[Opening Dataset content section]

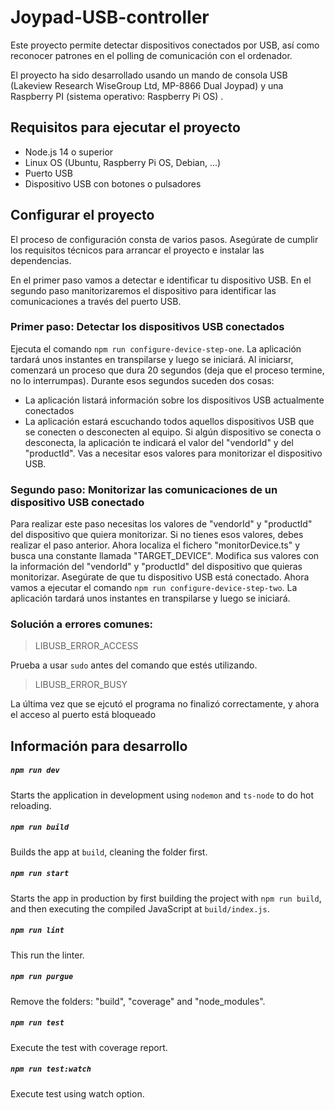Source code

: # Joypad-USB-controller

Este proyecto permite detectar dispositivos conectados por USB, así como reconocer patrones en el polling de comunicación con el ordenador. 

El proyecto ha sido desarrollado usando un mando de consola USB (Lakeview Research WiseGroup Ltd, MP-8866 Dual Joypad) y una Raspberry PI (sistema operativo: Raspberry Pi OS) .

## Requisitos para ejecutar el proyecto
* Node.js 14 o superior
* Linux OS (Ubuntu, Raspberry Pi OS, Debian, ...)
* Puerto USB
* Dispositivo USB con botones o pulsadores

## Configurar el proyecto
El proceso de configuración consta de varios pasos. Asegúrate de cumplir los requisitos técnicos para arrancar el proyecto e instalar las dependencias. 

En el primer paso vamos a detectar e identificar tu dispositivo USB. 
En el segundo paso manitorizaremos el dispositivo para identificar las comunicaciones a través del puerto USB.

### Primer paso: Detectar los dispositivos USB conectados
Ejecuta el comando `npm run configure-device-step-one`. La aplicación tardará unos instantes en transpilarse y luego se iniciará. Al iniciarsr, comenzará un proceso que dura 20 segundos (deja que el proceso termine, no lo interrumpas). Durante esos segundos suceden dos cosas: 
* La aplicación listará información sobre los dispositivos USB actualmente conectados
* La aplicación estará escuchando todos aquellos dispositivos USB que se conecten o desconecten al equipo. Si algún dispositivo se conecta o desconecta, la aplicación te indicará el valor del "vendorId" y del "productId". 
Vas a necesitar esos valores para monitorizar el dispositivo USB.

### Segundo paso: Monitorizar las comunicaciones de un dispositivo USB conectado
Para realizar este paso necesitas los valores de "vendorId" y "productId" del dispositivo que quiera monitorizar. Si no tienes esos valores, debes realizar el paso anterior. 
Ahora localiza el fichero "monitorDevice.ts" y busca una constante llamada "TARGET_DEVICE". Modifica sus valores con la información del "vendorId" y "productId" del dispositivo que quieras monitorizar. 
Asegúrate de que tu dispositivo USB está conectado. 
Ahora vamos a ejecutar el comando `npm run configure-device-step-two`. La aplicación tardará unos instantes en transpilarse y luego se iniciará.


### Solución a errores comunes: 

> LIBUSB_ERROR_ACCESS

Prueba a usar `sudo` antes del comando que estés utilizando.

> LIBUSB_ERROR_BUSY

La última vez que se ejcutó el programa no finalizó correctamente, y ahora el acceso al puerto está bloqueado


## Información para desarrollo

##### `npm run dev`

Starts the application in development using `nodemon` and `ts-node` to do hot reloading.

##### `npm run build`

Builds the app at `build`, cleaning the folder first.

##### `npm run start`

Starts the app in production by first building the project with `npm run build`, and then executing the compiled JavaScript at `build/index.js`.

##### `npm run lint`

This run the linter.

##### `npm run purgue`

Remove the folders: "build", "coverage" and "node_modules".

##### `npm run test`

Execute the test with coverage report.

##### `npm run test:watch`

Execute test using watch option.
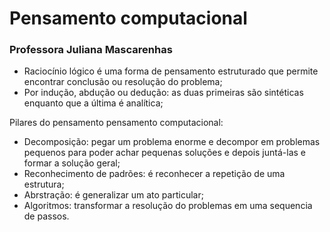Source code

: # Pensamento computacional

### Professora Juliana Mascarenhas

- Raciocínio lógico é uma forma de pensamento estruturado que permite encontrar conclusão ou resolução do problema;
- Por indução, abdução ou dedução: as duas primeiras são sintéticas enquanto que a última é analítica;

Pilares do pensamento pensamento computacional:

- Decomposição: pegar um problema enorme e decompor em problemas pequenos para poder achar pequenas soluções e depois juntá-las e formar a solução geral;
- Reconhecimento de padrões: é reconhecer a repetição de uma estrutura;
- Abrstração: é generalizar um ato particular;
- Algoritmos: transformar a resolução do problemas em uma sequencia de passos.
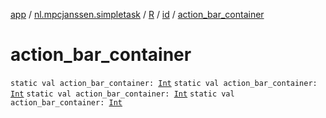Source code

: [app](../../../index.md) / [nl.mpcjanssen.simpletask](../../index.md) / [R](../index.md) / [id](index.md) / [action_bar_container](.)

# action_bar_container

`static val action_bar_container: `[`Int`](https://kotlinlang.org/api/latest/jvm/stdlib/kotlin/-int/index.html)
`static val action_bar_container: `[`Int`](https://kotlinlang.org/api/latest/jvm/stdlib/kotlin/-int/index.html)
`static val action_bar_container: `[`Int`](https://kotlinlang.org/api/latest/jvm/stdlib/kotlin/-int/index.html)
`static val action_bar_container: `[`Int`](https://kotlinlang.org/api/latest/jvm/stdlib/kotlin/-int/index.html)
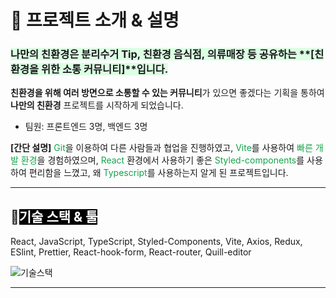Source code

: # 📌 프로젝트 소개 & 설명

### <span style='background-color:#dcffe4'>나만의 친환경은 분리수거 Tip, 친환경 음식점, 의류매장 등 공유하는 **[친환경을 위한 소통 커뮤니티]**입니다.</span>

**친환경을 위해 여러 방면으로 소통할 수 있는 커뮤니티**가 있으면 좋겠다는 기획을 통하여 **나만의 친환경** 프로젝트를 시작하게 되었습니다.

- 팀원: 프론트엔드 3명, 백엔드 3명

**[간단 설명]**
<span style='color:#16a34a'>Git</span>을 이용하여 다른 사람들과 협업을 진행하였고, <span style='color:#16a34a'>Vite</span>를 사용하여 <span style='color:#16a34a'>빠른 개발 환경</span>을 경험하였으며, <span style='color:#16a34a'>React</span> 환경에서 사용하기 좋은 <span style='color:#16a34a'>Styled-components</span>를 사용하여 편리함을 느꼈고, 왜 <span style='color:#16a34a'>Typescript</span>를 사용하는지 알게 된 프로젝트입니다.

---

## 📁<span style='background-color:black; color:white'>기술 스택 & 툴</span>

React, JavaScript, TypeScript, Styled-Components, Vite, Axios, Redux, ESlint, Prettier, React-hook-form, React-router, Quill-editor

<img src='/images/projects/myecostory/readmemd/skill.png' alt='기술스택' />

---
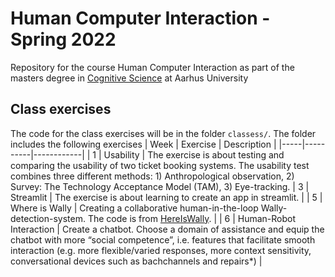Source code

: # Human Computer Interaction - Spring 2022
Repository for the course Human Computer Interaction as part of the masters degree in [Cognitive Science](https://eddiprod.au.dk/EDDI/webservices/DokOrdningService.cfc?method=visGodkendtOrdning&dokOrdningId=14811&sprog=en) at Aarhus University

## Class exercises
The code for the class exercises will be in the folder ``classess/``. The folder includes the following exercises
| Week | Exercise | Description |
|-----|----------|------------|
| 1 | Usability | The exercise is about testing and comparing the usability of two ticket booking systems. The usability test combines three different methods: 1) Anthropological observation, 2) Survey: The Technology Acceptance Model (TAM), 3) Eye-tracking. 
| 3 | Streamlit | The exercise is about learning to create an app in streamlit. |
| 5 | Where is Wally | Creating a collaborative human-in-the-loop Wally-detection-system. The code is from [HereIsWally](https://github.com/tadejmagajna/HereIsWally). |
| 6 | Human-Robot Interaction | Create a chatbot. Choose a domain of assistance and equip the chatbot with more “social competence”, i.e. features that facilitate smooth interaction (e.g. more flexible/varied responses, more context sensitivity, conversational devices such as bachchannels and repairs*) |

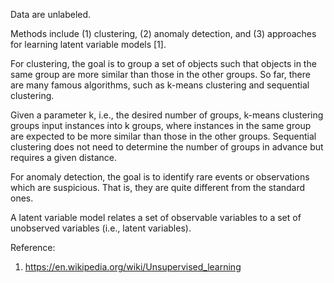 Data are unlabeled.

Methods include (1) clustering, (2) anomaly detection, and (3) approaches for learning latent variable models [1]. 

For clustering, the goal is to group a set of objects such that objects in the same group are more similar than those in the other groups. So far, there are many famous algorithms, such as k-means clustering and sequential clustering. 

Given a parameter k, i.e., the desired number of groups, k-means clustering groups input instances into k groups, where instances in the same group are expected to be more similar than those in the other groups. Sequential clustering does not need to determine the number of groups in advance but requires a given distance.

For anomaly detection, the goal is to identify rare events or observations which are suspicious. That is, they are quite different from the standard ones. 

A latent variable model relates a set of observable variables to a set of unobserved variables (i.e., latent variables).

Reference:
1. https://en.wikipedia.org/wiki/Unsupervised_learning
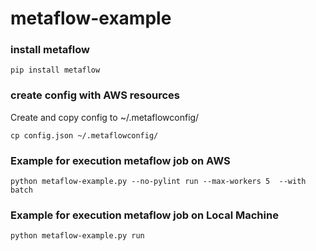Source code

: # metaflow-example

### install metaflow
`pip install metaflow`

### create config with AWS resources
Create and copy config to ~/.metaflowconfig/

`cp config.json ~/.metaflowconfig/`

### Example for execution metaflow job on AWS 

`python metaflow-example.py --no-pylint run --max-workers 5  --with batch`

### Example for execution metaflow job on Local Machine

`python metaflow-example.py run`
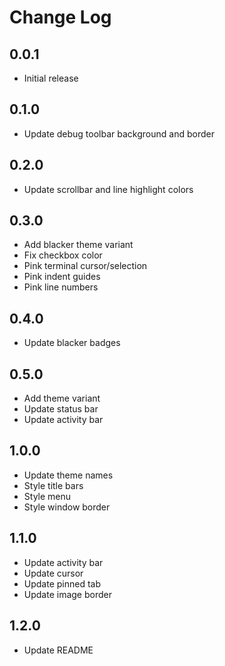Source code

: # Change Log

## 0.0.1

- Initial release

## 0.1.0

- Update debug toolbar background and border

## 0.2.0

- Update scrollbar and line highlight colors

## 0.3.0

- Add blacker theme variant
- Fix checkbox color
- Pink terminal cursor/selection
- Pink indent guides
- Pink line numbers

## 0.4.0

- Update blacker badges

## 0.5.0

- Add theme variant
- Update status bar
- Update activity bar

## 1.0.0

- Update theme names
- Style title bars
- Style menu
- Style window border

## 1.1.0

- Update activity bar
- Update cursor
- Update pinned tab
- Update image border

## 1.2.0

- Update README
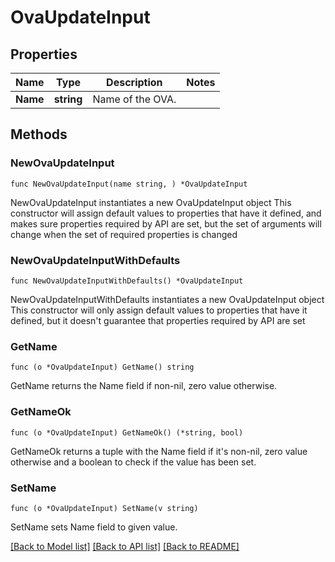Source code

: # OvaUpdateInput

## Properties

Name | Type | Description | Notes
------------ | ------------- | ------------- | -------------
**Name** | **string** | Name of the OVA. | 

## Methods

### NewOvaUpdateInput

`func NewOvaUpdateInput(name string, ) *OvaUpdateInput`

NewOvaUpdateInput instantiates a new OvaUpdateInput object
This constructor will assign default values to properties that have it defined,
and makes sure properties required by API are set, but the set of arguments
will change when the set of required properties is changed

### NewOvaUpdateInputWithDefaults

`func NewOvaUpdateInputWithDefaults() *OvaUpdateInput`

NewOvaUpdateInputWithDefaults instantiates a new OvaUpdateInput object
This constructor will only assign default values to properties that have it defined,
but it doesn't guarantee that properties required by API are set

### GetName

`func (o *OvaUpdateInput) GetName() string`

GetName returns the Name field if non-nil, zero value otherwise.

### GetNameOk

`func (o *OvaUpdateInput) GetNameOk() (*string, bool)`

GetNameOk returns a tuple with the Name field if it's non-nil, zero value otherwise
and a boolean to check if the value has been set.

### SetName

`func (o *OvaUpdateInput) SetName(v string)`

SetName sets Name field to given value.



[[Back to Model list]](../README.md#documentation-for-models) [[Back to API list]](../README.md#documentation-for-api-endpoints) [[Back to README]](../README.md)


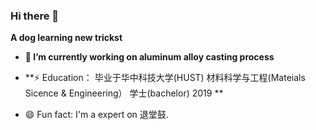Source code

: ### Hi there 👋

**A dog learning new trickst**

- **🔭 I’m currently working on aluminum alloy casting process**

- **⚡ Education： 毕业于华中科技大学(HUST) 材料科学与工程(Mateials Sicence & Engineering） 学士(bachelor) 2019 **

- 😄 Fun fact: I'm a expert on 退堂鼓.
<!--
**adioc/adioc** is a ✨ _special_ ✨ repository because its `README.md` (this file) appears on your GitHub profile.

Here are some ideas to get you started:

- 🔭 I’m currently working on ...
- 🌱 I’m currently learning ...
- 👯 I’m looking to collaborate on ...
- 🤔 I’m looking for help with ...
- 💬 Ask me about ...
- 📫 How to reach me: ...
- 😄 Pronouns: ...
- ⚡ Fun fact: ...
-->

[Closing Dataset content section]

- Task item
I would like the exact lines from the data above, starting with the one that holds "metaflow-example.py --no-pylint run" and going on through the one that holds "- Add blacker theme variant", without the pictures.

- Answer for the task
`python metaflow-example.py --no-pylint run --max-workers 5  --with batch`

### Example for execution metaflow job on Local Machine

`python metaflow-example.py run`
Source code

: # Change Log

## 0.0.1

- Initial release

## 0.1.0

- Update debug toolbar background and border

## 0.2.0

- Update scrollbar and line highlight colors

## 0.3.0

- Add blacker theme variant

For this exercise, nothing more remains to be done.